Pictures paired with source code
□ □ □ □
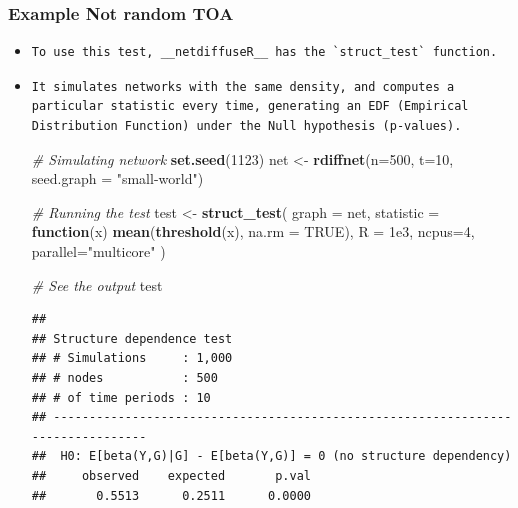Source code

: \documentclass[]{book}
\newenvironment{Shaded}{\begin{snugshade}}{\end{snugshade}}
\newcommand{\CommentTok}[1]{\textcolor[rgb]{0.56,0.35,0.01}{\textit{#1}}}
\newcommand{\ControlFlowTok}[1]{\textcolor[rgb]{0.13,0.29,0.53}{\textbf{#1}}}
\newcommand{\DataTypeTok}[1]{\textcolor[rgb]{0.13,0.29,0.53}{#1}}
\newcommand{\DecValTok}[1]{\textcolor[rgb]{0.00,0.00,0.81}{#1}}
\newcommand{\FloatTok}[1]{\textcolor[rgb]{0.00,0.00,0.81}{#1}}
\newcommand{\KeywordTok}[1]{\textcolor[rgb]{0.13,0.29,0.53}{\textbf{#1}}}
\newcommand{\NormalTok}[1]{#1}
\newcommand{\OtherTok}[1]{\textcolor[rgb]{0.56,0.35,0.01}{#1}}
\newcommand{\StringTok}[1]{\textcolor[rgb]{0.31,0.60,0.02}{#1}}
\begin{document}
\hypertarget{example-not-random-toa}{%
\subsubsection{Example Not random TOA}\label{example-not-random-toa}}

\begin{itemize}
\item
\begin{verbatim}
To use this test, __netdiffuseR__ has the `struct_test` function.
\end{verbatim}
\item
\begin{verbatim}
It simulates networks with the same density, and computes a particular statistic every time, generating an EDF (Empirical Distribution Function) under the Null hypothesis (p-values).
\end{verbatim}

\begin{Shaded}
\begin{Highlighting}[]
\CommentTok{# Simulating network}
\KeywordTok{set.seed}\NormalTok{(}\DecValTok{1123}\NormalTok{)}
\NormalTok{net <-}\StringTok{ }\KeywordTok{rdiffnet}\NormalTok{(}\DataTypeTok{n=}\DecValTok{500}\NormalTok{, }\DataTypeTok{t=}\DecValTok{10}\NormalTok{, }\DataTypeTok{seed.graph =} \StringTok{"small-world"}\NormalTok{)}

\CommentTok{# Running the test}
\NormalTok{test <-}\StringTok{ }\KeywordTok{struct_test}\NormalTok{(}
  \DataTypeTok{graph     =}\NormalTok{ net, }
  \DataTypeTok{statistic =} \ControlFlowTok{function}\NormalTok{(x) }\KeywordTok{mean}\NormalTok{(}\KeywordTok{threshold}\NormalTok{(x), }\DataTypeTok{na.rm =} \OtherTok{TRUE}\NormalTok{),}
  \DataTypeTok{R         =} \FloatTok{1e3}\NormalTok{,}
  \DataTypeTok{ncpus=}\DecValTok{4}\NormalTok{, }\DataTypeTok{parallel=}\StringTok{"multicore"}
\NormalTok{  )}

\CommentTok{# See the output}
\NormalTok{test}
\end{Highlighting}
\end{Shaded}

\begin{verbatim}
## 
## Structure dependence test
## # Simulations     : 1,000
## # nodes           : 500
## # of time periods : 10
## --------------------------------------------------------------------------------
##  H0: E[beta(Y,G)|G] - E[beta(Y,G)] = 0 (no structure dependency)
##     observed    expected       p.val
##       0.5513      0.2511      0.0000
\end{verbatim}
\end{itemize}
\end{document}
□ □ □ □
▶ What is required:
Repeat the data exactly as written, but without the pictures.

▶ Final answer:
Source code

: \documentclass[]{book}
\newenvironment{Shaded}{\begin{snugshade}}{\end{snugshade}}
\newcommand{\CommentTok}[1]{\textcolor[rgb]{0.56,0.35,0.01}{\textit{#1}}}
\newcommand{\ControlFlowTok}[1]{\textcolor[rgb]{0.13,0.29,0.53}{\textbf{#1}}}
\newcommand{\DataTypeTok}[1]{\textcolor[rgb]{0.13,0.29,0.53}{#1}}
\newcommand{\DecValTok}[1]{\textcolor[rgb]{0.00,0.00,0.81}{#1}}
\newcommand{\FloatTok}[1]{\textcolor[rgb]{0.00,0.00,0.81}{#1}}
\newcommand{\KeywordTok}[1]{\textcolor[rgb]{0.13,0.29,0.53}{\textbf{#1}}}
\newcommand{\NormalTok}[1]{#1}
\newcommand{\OtherTok}[1]{\textcolor[rgb]{0.56,0.35,0.01}{#1}}
\newcommand{\StringTok}[1]{\textcolor[rgb]{0.31,0.60,0.02}{#1}}
\begin{document}
\hypertarget{example-not-random-toa}{%
\subsubsection{Example Not random TOA}\label{example-not-random-toa}}

\begin{itemize}
\item
\begin{verbatim}
To use this test, __netdiffuseR__ has the `struct_test` function.
\end{verbatim}
\item
\begin{verbatim}
It simulates networks with the same density, and computes a particular statistic every time, generating an EDF (Empirical Distribution Function) under the Null hypothesis (p-values).
\end{verbatim}

\begin{Shaded}
\begin{Highlighting}[]
\CommentTok{# Simulating network}
\KeywordTok{set.seed}\NormalTok{(}\DecValTok{1123}\NormalTok{)}
\NormalTok{net <-}\StringTok{ }\KeywordTok{rdiffnet}\NormalTok{(}\DataTypeTok{n=}\DecValTok{500}\NormalTok{, }\DataTypeTok{t=}\DecValTok{10}\NormalTok{, }\DataTypeTok{seed.graph =} \StringTok{"small-world"}\NormalTok{)}

\CommentTok{# Running the test}
\NormalTok{test <-}\StringTok{ }\KeywordTok{struct_test}\NormalTok{(}
  \DataTypeTok{graph     =}\NormalTok{ net, }
  \DataTypeTok{statistic =} \ControlFlowTok{function}\NormalTok{(x) }\KeywordTok{mean}\NormalTok{(}\KeywordTok{threshold}\NormalTok{(x), }\DataTypeTok{na.rm =} \OtherTok{TRUE}\NormalTok{),}
  \DataTypeTok{R         =} \FloatTok{1e3}\NormalTok{,}
  \DataTypeTok{ncpus=}\DecValTok{4}\NormalTok{, }\DataTypeTok{parallel=}\StringTok{"multicore"}
\NormalTok{  )}

\CommentTok{# See the output}
\NormalTok{test}
\end{Highlighting}
\end{Shaded}

\begin{verbatim}
## 
## Structure dependence test
## # Simulations     : 1,000
## # nodes           : 500
## # of time periods : 10
## --------------------------------------------------------------------------------
##  H0: E[beta(Y,G)|G] - E[beta(Y,G)] = 0 (no structure dependency)
##     observed    expected       p.val
##       0.5513      0.2511      0.0000
\end{verbatim}
\end{itemize}
\end{document}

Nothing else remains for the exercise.